Saved entries
++++
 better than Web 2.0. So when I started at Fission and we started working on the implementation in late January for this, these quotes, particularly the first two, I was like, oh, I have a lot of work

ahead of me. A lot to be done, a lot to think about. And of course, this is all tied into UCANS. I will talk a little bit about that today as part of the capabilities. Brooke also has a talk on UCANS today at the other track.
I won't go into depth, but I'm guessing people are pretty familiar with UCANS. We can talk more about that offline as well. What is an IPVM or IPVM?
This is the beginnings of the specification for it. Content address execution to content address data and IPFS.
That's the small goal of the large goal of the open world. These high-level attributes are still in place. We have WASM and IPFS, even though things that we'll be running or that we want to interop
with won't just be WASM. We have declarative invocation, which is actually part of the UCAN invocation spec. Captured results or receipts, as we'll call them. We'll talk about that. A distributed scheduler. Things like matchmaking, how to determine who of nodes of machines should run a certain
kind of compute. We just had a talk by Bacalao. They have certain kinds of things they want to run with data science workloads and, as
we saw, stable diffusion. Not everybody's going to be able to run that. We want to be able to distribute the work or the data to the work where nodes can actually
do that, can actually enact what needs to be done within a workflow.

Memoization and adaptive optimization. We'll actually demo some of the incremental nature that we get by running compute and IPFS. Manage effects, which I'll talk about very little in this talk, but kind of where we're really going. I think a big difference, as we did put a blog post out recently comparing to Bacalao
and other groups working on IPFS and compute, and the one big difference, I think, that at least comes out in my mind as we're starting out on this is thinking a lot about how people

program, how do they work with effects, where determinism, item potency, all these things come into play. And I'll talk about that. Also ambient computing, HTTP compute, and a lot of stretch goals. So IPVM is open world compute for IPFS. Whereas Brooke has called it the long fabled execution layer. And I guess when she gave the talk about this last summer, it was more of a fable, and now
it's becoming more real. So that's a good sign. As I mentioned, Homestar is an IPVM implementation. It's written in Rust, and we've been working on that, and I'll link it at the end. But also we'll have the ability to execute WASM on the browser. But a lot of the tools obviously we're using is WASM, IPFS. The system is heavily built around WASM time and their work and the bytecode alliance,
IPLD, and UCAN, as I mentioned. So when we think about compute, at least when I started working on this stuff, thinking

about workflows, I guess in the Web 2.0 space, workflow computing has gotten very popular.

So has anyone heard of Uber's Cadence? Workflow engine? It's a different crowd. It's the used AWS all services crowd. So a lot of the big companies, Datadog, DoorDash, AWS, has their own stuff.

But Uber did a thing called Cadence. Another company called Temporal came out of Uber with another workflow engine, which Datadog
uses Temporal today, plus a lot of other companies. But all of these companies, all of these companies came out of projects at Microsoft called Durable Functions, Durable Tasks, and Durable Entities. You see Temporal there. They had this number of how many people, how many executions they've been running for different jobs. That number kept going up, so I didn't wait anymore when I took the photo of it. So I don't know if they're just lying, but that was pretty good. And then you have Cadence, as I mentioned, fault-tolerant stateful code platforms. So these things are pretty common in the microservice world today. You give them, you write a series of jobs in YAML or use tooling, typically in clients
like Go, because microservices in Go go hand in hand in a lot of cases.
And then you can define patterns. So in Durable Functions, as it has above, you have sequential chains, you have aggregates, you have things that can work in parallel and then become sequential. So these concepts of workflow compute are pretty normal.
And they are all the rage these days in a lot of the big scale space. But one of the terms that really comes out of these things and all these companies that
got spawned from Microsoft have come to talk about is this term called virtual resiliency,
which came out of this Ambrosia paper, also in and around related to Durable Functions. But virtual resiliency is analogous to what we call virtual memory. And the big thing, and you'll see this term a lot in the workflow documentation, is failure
++++
◆ Task requirements ◆
With the line containing "like Go, because" as the first and the last line of the data as the final one, copy every line between them exactly, those two included.

◆ Response to the task ◆
like Go, because microservices in Go go hand in hand in a lot of cases.
And then you can define patterns. So in Durable Functions, as it has above, you have sequential chains, you have aggregates, you have things that can work in parallel and then become sequential. So these concepts of workflow compute are pretty normal.
And they are all the rage these days in a lot of the big scale space. But one of the terms that really comes out of these things and all these companies that
got spawned from Microsoft have come to talk about is this term called virtual resiliency,
which came out of this Ambrosia paper, also in and around related to Durable Functions. But virtual resiliency is analogous to what we call virtual memory. And the big thing, and you'll see this term a lot in the workflow documentation, is failure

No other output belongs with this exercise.